(Source data)
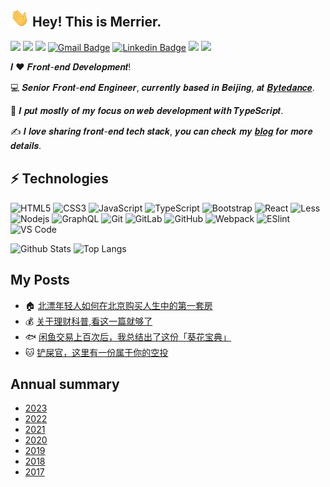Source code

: ## <img src="https://raw.githubusercontent.com/merrier/merrier/main/wave.gif" width="30px"> Hey! This is Merrier.

<!-- [![Instagram Badge](https://img.shields.io/badge/-merrier-purple?style=flat-square&logo=instagram&logoColor=white&link=https://instagram.com/merrier/)](https://instagram.com/merrier)
[![Youtube Badge](https://img.shields.io/badge/-merrier-darkred?style=flat-square&logo=youtube&logoColor=white&link=https://www.youtube.com/c/merrier)](https://www.youtube.com/c/merrier)
[![Medium Badge](https://img.shields.io/badge/-@merrier-03a57a?style=flat-square&labelColor=000000&logo=Medium&link=https://medium.com/@merrier/)](https://medium.com/@merrier) -->

[![](https://img.shields.io/badge/-w953075999-1DDC58?style=flat-square&logo=wechat&logoColor=white)](https://raw.githubusercontent.com/merrier/merrier/main/wechat_qrcode.jpg)
[![](https://img.shields.io/badge/-953075999-ED9A0F?style=flat-square&logo=tencentqq&logoColor=white)](https://raw.githubusercontent.com/merrier/merrier/main/qq_qrcode.jpg)
[![](https://img.shields.io/badge/-merrier-%23181717?style=flat-square&logo=github)](https://github.com/merrier)
[![Gmail Badge](https://img.shields.io/badge/-merrier1993@gmail.com-c14438?style=flat-square&logo=Gmail&logoColor=white&link=mailto:merrier1993@gmail.com)](mailto:merrier1993@gmail.com)
[![Linkedin Badge](https://img.shields.io/badge/-Merrier-blue?style=flat-square&logo=Linkedin&logoColor=white&link=https://www.linkedin.com/in/merrier/)](https://www.linkedin.com/in/merrier/)
[![](https://img.shields.io/website?color=0ab9e6&style=flat-square&up_message=merrier.wang&url=https%3A%2F%2Fmerrier.wang)](https://merrier.wang)
![](https://komarev.com/ghpvc/?username=merrier&color=ff69b4&label=PV+Since+2018-01-01)




𝑰 ❤️ 𝑭𝒓𝒐𝒏𝒕-𝒆𝒏𝒅 𝑫𝒆𝒗𝒆𝒍𝒐𝒑𝒎𝒆𝒏𝒕!

:computer: 𝑺𝒆𝒏𝒊𝒐𝒓 𝑭𝒓𝒐𝒏𝒕-𝒆𝒏𝒅 𝑬𝒏𝒈𝒊𝒏𝒆𝒆𝒓, 𝒄𝒖𝒓𝒓𝒆𝒏𝒕𝒍𝒚 𝒃𝒂𝒔𝒆𝒅 𝒊𝒏 𝑩𝒆𝒊𝒋𝒊𝒏𝒈, 𝒂𝒕 [𝑩𝒚𝒕𝒆𝒅𝒂𝒏𝒄𝒆](https://bytedance.com).

:vulcan_salute: 𝑰 𝒑𝒖𝒕 𝒎𝒐𝒔𝒕𝒍𝒚 𝒐𝒇 𝒎𝒚 𝒇𝒐𝒄𝒖𝒔 𝒐𝒏 𝒘𝒆𝒃 𝒅𝒆𝒗𝒆𝒍𝒐𝒑𝒎𝒆𝒏𝒕 𝒘𝒊𝒕𝒉 𝑻𝒚𝒑𝒆𝑺𝒄𝒓𝒊𝒑𝒕.

:writing_hand: 𝑰 𝒍𝒐𝒗𝒆 𝒔𝒉𝒂𝒓𝒊𝒏𝒈 𝒇𝒓𝒐𝒏𝒕-𝒆𝒏𝒅 𝒕𝒆𝒄𝒉 𝒔𝒕𝒂𝒄𝒌, 𝒚𝒐𝒖 𝒄𝒂𝒏 𝒄𝒉𝒆𝒄𝒌 𝒎𝒚 [𝒃𝒍𝒐𝒈](http://merrier.wang) 𝒇𝒐𝒓 𝒎𝒐𝒓𝒆 𝒅𝒆𝒕𝒂𝒊𝒍𝒔.

## ⚡ Technologies

![HTML5](https://img.shields.io/badge/-HTML5-E34F26?style=flat-square&logo=html5&logoColor=white)
![CSS3](https://img.shields.io/badge/-CSS3-1572B6?style=flat-square&logo=css3)
![JavaScript](https://img.shields.io/badge/-JavaScript-black?style=flat-square&logo=javascript)
![TypeScript](https://img.shields.io/badge/-TypeScript-007ACC?style=flat-square&logo=typescript)
![Bootstrap](https://img.shields.io/badge/-Bootstrap-563D7C?style=flat-square&logo=bootstrap)
![React](https://img.shields.io/badge/-React-black?style=flat-square&logo=react)
![Less](https://img.shields.io/badge/-Less-%231d365d?style=flat-square&logo=less&logoColor=ffffff)
![Nodejs](https://img.shields.io/badge/-Nodejs-black?style=flat-square&logo=Node.js)
![GraphQL](https://img.shields.io/badge/-GraphQL-E10098?style=flat-square&logo=graphql)
![Git](https://img.shields.io/badge/-Git-black?style=flat-square&logo=git)
![GitLab](https://img.shields.io/badge/-GitLab-FCA121?style=flat-square&logo=gitlab)
![GitHub](https://img.shields.io/badge/-GitHub-181717?style=flat-square&logo=github)
![Webpack](https://img.shields.io/badge/-Webpack-%232C3A42?style=flat-square&logo=webpack)
![ESlint](https://img.shields.io/badge/-ESLint-%234B32C3?style=flat-square&logo=eslint)
![VS Code](https://img.shields.io/badge/-VSCode-%23007ACC?style=flat-square&logo=visual-studio-code)

![Github Stats](https://github-readme-stats.vercel.app/api?username=merrier&count_private=true&show_icons=true&include_all_commits=true)
![Top Langs](https://github-readme-stats.vercel.app/api/top-langs/?username=merrier&hide=TeX&layout=compact)

## My Posts

* :house: [北漂年轻人如何在北京购买人生中的第一套房](https://merrier.wang/20210820/buy-house-strategy.html)
* :moneybag: [关于理财科普,看这一篇就够了](https://merrier.wang/20210820/how-to-rich.html)
* :fish: [闲鱼交易上百次后，我总结出了这份「葵花宝典」](https://merrier.wang/20210202/xianyu-strategy.html)
* :cat: [铲屎官，这里有一份属于你的空投](https://merrier.wang/20180922/cat-strategy.html)

## Annual summary

* [2023](https://merrier.wang/20171231/goodbye-2023.html)
* [2022](https://merrier.wang/20171231/goodbye-2022.html)
* [2021](https://merrier.wang/20171231/goodbye-2021.html)
* [2020](https://merrier.wang/20171231/goodbye-2020.html)
* [2019](https://merrier.wang/20171231/goodbye-2019.html)
* [2018](https://merrier.wang/20171231/goodbye-2018.html)
* [2017](https://merrier.wang/20171231/goodbye-2017.html)

<!-- **merrier/merrier** is a ✨ _special_ ✨ repository because its `README.md` (this file) appears on your GitHub profile.

Here are some ideas to get you started:

- 🔭 I’m currently working on ...
- 🌱 I’m currently learning ...
- 👯 I’m looking to collaborate on ...
- 🤔 I’m looking for help with ...
- 💬 Ask me about ...
- 📫 How to reach me: ...
- 😄 Pronouns: ...
- ⚡ Fun fact: ... -->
(End Source data)
Lines holding the string "stats" in the records: how many are there? Give only the number.

2